_EXERCISE_.
Copy the data exactly as it appears, and do not include any pictures.

_RECORDS PROVIDED_.

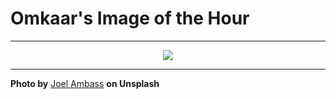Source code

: # Omkaar's Image of the Hour

---

<div align="center">

<a href="https://unsplash.com/photos/a-colorful-chameleon-rests-among-green-leaves-UdrjX4VI8zU">
  <img src="https://images.unsplash.com/photo-1753182909370-52cf615f731f?crop=entropy&cs=tinysrgb&fit=max&fm=jpg&ixid=M3w3NjA2Nzh8MHwxfHJhbmRvbXx8fHx8fHx8fDE3NTQ1MTc2MDB8&ixlib=rb-4.1.0&q=80&w=1080" style="max-width:100%; height:auto;">
</a>



</div>

---

**Photo by** [Joel Ambass](https://unsplash.com/@jcambass) **on Unsplash**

_OUTPUT FOR THIS EXERCISE_.
Source code

: # Omkaar's Image of the Hour

---

<div align="center">

<a href="https://unsplash.com/photos/a-colorful-chameleon-rests-among-green-leaves-UdrjX4VI8zU">
  <img src="https://images.unsplash.com/photo-1753182909370-52cf615f731f?crop=entropy&cs=tinysrgb&fit=max&fm=jpg&ixid=M3w3NjA2Nzh8MHwxfHJhbmRvbXx8fHx8fHx8fDE3NTQ1MTc2MDB8&ixlib=rb-4.1.0&q=80&w=1080" style="max-width:100%; height:auto;">
</a>



</div>

---

**Photo by** [Joel Ambass](https://unsplash.com/@jcambass) **on Unsplash**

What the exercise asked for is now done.